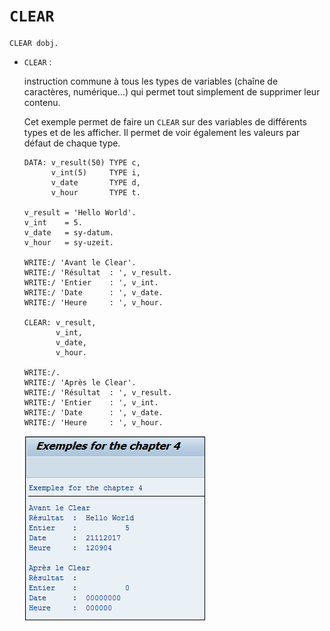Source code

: # **`CLEAR`**

```JS
CLEAR dobj.
```

- `CLEAR` :

  instruction commune à tous les types de variables (chaîne de caractères, numérique...) qui permet tout simplement de supprimer leur contenu.

  Cet exemple permet de faire un `CLEAR` sur des variables de différents types et de les afficher. Il permet de voir également les valeurs par défaut de chaque type.

  ```JS
  DATA: v_result(50) TYPE c,
        v_int(5)     TYPE i,
        v_date       TYPE d,
        v_hour       TYPE t.

  v_result = 'Hello World'.
  v_int    = 5.
  v_date   = sy-datum.
  v_hour   = sy-uzeit.

  WRITE:/ 'Avant le Clear'.
  WRITE:/ 'Résultat  : ', v_result.
  WRITE:/ 'Entier    : ', v_int.
  WRITE:/ 'Date      : ', v_date.
  WRITE:/ 'Heure     : ', v_hour.

  CLEAR: v_result,
         v_int,
         v_date,
         v_hour.

  WRITE:/.
  WRITE:/ 'Après le Clear'.
  WRITE:/ 'Résultat  : ', v_result.
  WRITE:/ 'Entier    : ', v_int.
  WRITE:/ 'Date      : ', v_date.
  WRITE:/ 'Heure     : ', v_hour.
  ```

  ![](../99%20-%20Ressources/01_Variables%20-%2010%20-%2001.png)
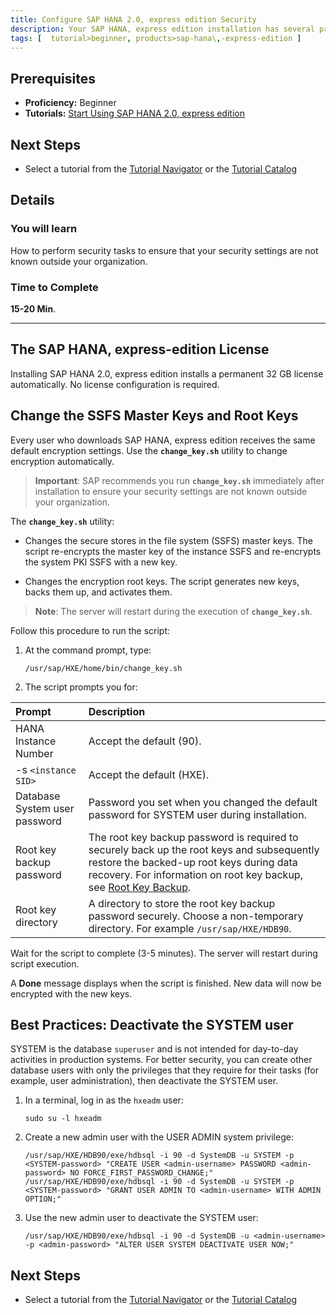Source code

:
 ```yaml
---
title: Configure SAP HANA 2.0, express edition Security
description: Your SAP HANA, express edition installation has several preconfigured security settings. Before using SAP HANA, express edition, complete these security tasks.
tags: [  tutorial>beginner, products>sap-hana\,-express-edition ]
---
```

## Prerequisites  
 - **Proficiency:** Beginner
 - **Tutorials:** [Start Using SAP HANA 2.0, express edition](http://www.sap.com/developer/tutorials/hxe-ua-getting-started-vm.html)

## Next Steps
 - Select a tutorial from the [Tutorial Navigator](http://www.sap.com/developer/tutorial-navigator.html) or the [Tutorial Catalog](http://www.sap.com/developer/tutorials.html)

## Details
### You will learn  
How to perform security tasks to ensure that your security settings are not known outside your organization.

### Time to Complete
**15-20 Min**.

---

## The SAP HANA, express-edition License

Installing SAP HANA 2.0, express edition installs a permanent 32 GB license automatically. No license configuration is required.

## Change the SSFS Master Keys and Root Keys

Every user who downloads SAP HANA, express edition receives the same default encryption settings. Use the **`change_key.sh`** utility to change encryption automatically.

>**Important**: SAP recommends you run **`change_key.sh`** immediately after installation to ensure your security settings are not known outside your organization.

The **`change_key.sh`** utility:

- Changes the secure stores in the file system (SSFS) master keys. The script re-encrypts the master key of the instance SSFS and re-encrypts the system PKI SSFS with a new key.

- Changes the encryption root keys. The script generates new keys, backs them up, and activates them.

>**Note**: The server will restart during the execution of **`change_key.sh`**.

Follow this procedure to run the script:

1. At the command prompt, type:
    ```
    /usr/sap/HXE/home/bin/change_key.sh
    ```

2. The script prompts you for:

Prompt         | Description  |
:-------------   | :-------------   |
HANA Instance Number       | Accept the default (90).
-s `<instance SID>`          | Accept the default (HXE).
Database System user password  | Password you set when you changed the default password for SYSTEM user during installation.
Root key backup password            | The root key backup password is required to securely back up the root keys and subsequently restore the backed-up root keys during data recovery. For information on root key backup, see [Root Key Backup](https://help.sap.com/saphelp_hanaplatform/helpdata/en/39/730482d6944173b34c660c20963051/content.htm?frameset=/en/b3/0fda1483b34628802a8d62bd5d39df/frameset.htm&current_toc=/en/de/ec02ebbb57101483bdf3194c301d2e/plain.htm&node_id=81).
Root key directory                  | A directory to store the root key backup password securely. Choose a non-temporary directory. For example `/usr/sap/HXE/HDB90`.

Wait for the script to complete (3-5 minutes). The server will restart during script execution.

A **Done** message displays when the script is finished. New data will now be encrypted with the new keys.

## Best Practices: Deactivate the SYSTEM user

SYSTEM is the database `superuser` and is not intended for day-to-day activities in production systems. For better security, you can create other database users with only the privileges that they require for their tasks (for example, user administration), then deactivate the SYSTEM user.

1. In a terminal, log in as the `hxeadm` user:

    `sudo su -l hxeadm`

2. Create a new admin user with the USER ADMIN system privilege:

    `/usr/sap/HXE/HDB90/exe/hdbsql -i 90 -d SystemDB -u SYSTEM -p <SYSTEM-password> "CREATE USER <admin-username> PASSWORD <admin-password> NO FORCE_FIRST_PASSWORD_CHANGE;"`
    `/usr/sap/HXE/HDB90/exe/hdbsql -i 90 -d SystemDB -u SYSTEM -p <SYSTEM-password> "GRANT USER ADMIN TO <admin-username> WITH ADMIN OPTION;"`

2. Use the new admin user to deactivate the SYSTEM user:

    `/usr/sap/HXE/HDB90/exe/hdbsql -i 90 -d SystemDB -u <admin-username> -p <admin-password> "ALTER USER SYSTEM DEACTIVATE USER NOW;"`

## Next Steps
 - Select a tutorial from the [Tutorial Navigator](http://www.sap.com/developer/tutorial-navigator.html) or the [Tutorial Catalog](http://www.sap.com/developer/tutorials.html)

Task to carry out: Reproduce each record from above exactly; pictures do not belong in the copy.

Expected output:
Source code

: # **`CLEAR`**

```JS
CLEAR dobj.
```

- `CLEAR` :

  instruction commune à tous les types de variables (chaîne de caractères, numérique...) qui permet tout simplement de supprimer leur contenu.

  Cet exemple permet de faire un `CLEAR` sur des variables de différents types et de les afficher. Il permet de voir également les valeurs par défaut de chaque type.

  ```JS
  DATA: v_result(50) TYPE c,
        v_int(5)     TYPE i,
        v_date       TYPE d,
        v_hour       TYPE t.

  v_result = 'Hello World'.
  v_int    = 5.
  v_date   = sy-datum.
  v_hour   = sy-uzeit.

  WRITE:/ 'Avant le Clear'.
  WRITE:/ 'Résultat  : ', v_result.
  WRITE:/ 'Entier    : ', v_int.
  WRITE:/ 'Date      : ', v_date.
  WRITE:/ 'Heure     : ', v_hour.

  CLEAR: v_result,
         v_int,
         v_date,
         v_hour.

  WRITE:/.
  WRITE:/ 'Après le Clear'.
  WRITE:/ 'Résultat  : ', v_result.
  WRITE:/ 'Entier    : ', v_int.
  WRITE:/ 'Date      : ', v_date.
  WRITE:/ 'Heure     : ', v_hour.
  ```

  ![](../99%20-%20Ressources/01_Variables%20-%2010%20-%2001.png)
Source code

:
 ```yaml
---
title: Configure SAP HANA 2.0, express edition Security
description: Your SAP HANA, express edition installation has several preconfigured security settings. Before using SAP HANA, express edition, complete these security tasks.
tags: [  tutorial>beginner, products>sap-hana\,-express-edition ]
---
```

## Prerequisites  
 - **Proficiency:** Beginner
 - **Tutorials:** [Start Using SAP HANA 2.0, express edition](http://www.sap.com/developer/tutorials/hxe-ua-getting-started-vm.html)

## Next Steps
 - Select a tutorial from the [Tutorial Navigator](http://www.sap.com/developer/tutorial-navigator.html) or the [Tutorial Catalog](http://www.sap.com/developer/tutorials.html)

## Details
### You will learn  
How to perform security tasks to ensure that your security settings are not known outside your organization.

### Time to Complete
**15-20 Min**.

---

## The SAP HANA, express-edition License

Installing SAP HANA 2.0, express edition installs a permanent 32 GB license automatically. No license configuration is required.

## Change the SSFS Master Keys and Root Keys

Every user who downloads SAP HANA, express edition receives the same default encryption settings. Use the **`change_key.sh`** utility to change encryption automatically.

>**Important**: SAP recommends you run **`change_key.sh`** immediately after installation to ensure your security settings are not known outside your organization.

The **`change_key.sh`** utility:

- Changes the secure stores in the file system (SSFS) master keys. The script re-encrypts the master key of the instance SSFS and re-encrypts the system PKI SSFS with a new key.

- Changes the encryption root keys. The script generates new keys, backs them up, and activates them.

>**Note**: The server will restart during the execution of **`change_key.sh`**.

Follow this procedure to run the script:

1. At the command prompt, type:
    ```
    /usr/sap/HXE/home/bin/change_key.sh
    ```

2. The script prompts you for:

Prompt         | Description  |
:-------------   | :-------------   |
HANA Instance Number       | Accept the default (90).
-s `<instance SID>`          | Accept the default (HXE).
Database System user password  | Password you set when you changed the default password for SYSTEM user during installation.
Root key backup password            | The root key backup password is required to securely back up the root keys and subsequently restore the backed-up root keys during data recovery. For information on root key backup, see [Root Key Backup](https://help.sap.com/saphelp_hanaplatform/helpdata/en/39/730482d6944173b34c660c20963051/content.htm?frameset=/en/b3/0fda1483b34628802a8d62bd5d39df/frameset.htm&current_toc=/en/de/ec02ebbb57101483bdf3194c301d2e/plain.htm&node_id=81).
Root key directory                  | A directory to store the root key backup password securely. Choose a non-temporary directory. For example `/usr/sap/HXE/HDB90`.

Wait for the script to complete (3-5 minutes). The server will restart during script execution.

A **Done** message displays when the script is finished. New data will now be encrypted with the new keys.

## Best Practices: Deactivate the SYSTEM user

SYSTEM is the database `superuser` and is not intended for day-to-day activities in production systems. For better security, you can create other database users with only the privileges that they require for their tasks (for example, user administration), then deactivate the SYSTEM user.

1. In a terminal, log in as the `hxeadm` user:

    `sudo su -l hxeadm`

2. Create a new admin user with the USER ADMIN system privilege:

    `/usr/sap/HXE/HDB90/exe/hdbsql -i 90 -d SystemDB -u SYSTEM -p <SYSTEM-password> "CREATE USER <admin-username> PASSWORD <admin-password> NO FORCE_FIRST_PASSWORD_CHANGE;"`
    `/usr/sap/HXE/HDB90/exe/hdbsql -i 90 -d SystemDB -u SYSTEM -p <SYSTEM-password> "GRANT USER ADMIN TO <admin-username> WITH ADMIN OPTION;"`

2. Use the new admin user to deactivate the SYSTEM user:

    `/usr/sap/HXE/HDB90/exe/hdbsql -i 90 -d SystemDB -u <admin-username> -p <admin-password> "ALTER USER SYSTEM DEACTIVATE USER NOW;"`

## Next Steps
 - Select a tutorial from the [Tutorial Navigator](http://www.sap.com/developer/tutorial-navigator.html) or the [Tutorial Catalog](http://www.sap.com/developer/tutorials.html)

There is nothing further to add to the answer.